Cool Off and Take A Step Back in Time With 10 Facts About the History of Ice Cream in America

Larry Holzwarth - July 30, 2018

Cool Off and Take A Step Back in Time With 10 Facts About the History of Ice Cream in America
Advertising of the 1920s for Bassett’s stand in Reading Terminal, Philadelphia. Wikimedia

Low fat ice cream

In order to accommodate the calorie conscious who nonetheless couldn’t give up their ice cream, the commercial ice cream industry introduced low fat ice creams in the late twentieth century. In reality, these weren’t a new invention of the industry, they were merely a relabeling of products which had been available for many years, known as ice milk. The term ice milk was applied to products which weren’t qualified to be labelled ice cream.
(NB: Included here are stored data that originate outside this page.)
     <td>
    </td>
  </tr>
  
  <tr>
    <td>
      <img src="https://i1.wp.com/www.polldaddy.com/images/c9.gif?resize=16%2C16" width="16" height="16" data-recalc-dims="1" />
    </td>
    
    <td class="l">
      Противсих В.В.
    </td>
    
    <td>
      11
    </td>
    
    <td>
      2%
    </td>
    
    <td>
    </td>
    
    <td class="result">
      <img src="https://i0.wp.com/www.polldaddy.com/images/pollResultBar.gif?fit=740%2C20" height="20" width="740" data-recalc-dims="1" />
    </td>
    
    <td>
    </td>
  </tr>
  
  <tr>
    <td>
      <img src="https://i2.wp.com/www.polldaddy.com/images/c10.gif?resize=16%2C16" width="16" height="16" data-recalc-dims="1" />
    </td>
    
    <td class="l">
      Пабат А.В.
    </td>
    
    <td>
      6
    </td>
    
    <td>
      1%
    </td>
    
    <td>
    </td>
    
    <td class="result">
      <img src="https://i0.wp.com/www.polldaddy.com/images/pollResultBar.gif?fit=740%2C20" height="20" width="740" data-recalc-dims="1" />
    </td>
Under federal standards, a product called ice cream must contain a minimum of 10% milkfat. Some premium brands contain higher percentages of milkfats, up to 16% in some cases. Those products which contained less than ten percent were labeled ice milk. Ice milk usually contained the same amount of sweeteners and flavoring as ice cream, but the lower content of milkfats allowed it to be produced and sold more cheaply than its richer cousin.

In the 1990s, in step with America’s steadily growing healthy eating movement, the dairy and ice cream industries successfully lobbied the government to allow them to change the designation ice milk to the more health conscious low fat ice cream. Where ice milk had usually been less expensive to the consumer buying it prepackaged, low fat ice cream usually carried the same price as regular ice cream from the same producer.

Frozen desserts which carry less milkfat than the low fat ice cream were usually sold as sherbets, and those with no milkfat at all were sorbets, in the United States. Some products which resembled ice cream but weren’t were simply labeled frozen dairy or non-dairy desserts. Typically ice creams and other frozen desserts are more than 50% water, often up to as much as 60%, most of which comes from the milk used to produce the ice cream.

Ice cream in the United States was often labelled as being Philadelphia style. That is a reference to its ingredients; true Philadelphia style meant that it was made from cream, flavoring (such as fruit) and sugar, and nothing else. Ice creams labeled French style, such as French Vanilla, are made from custards made from egg yolks which are then frozen, and are usually higher in calorie content as a result.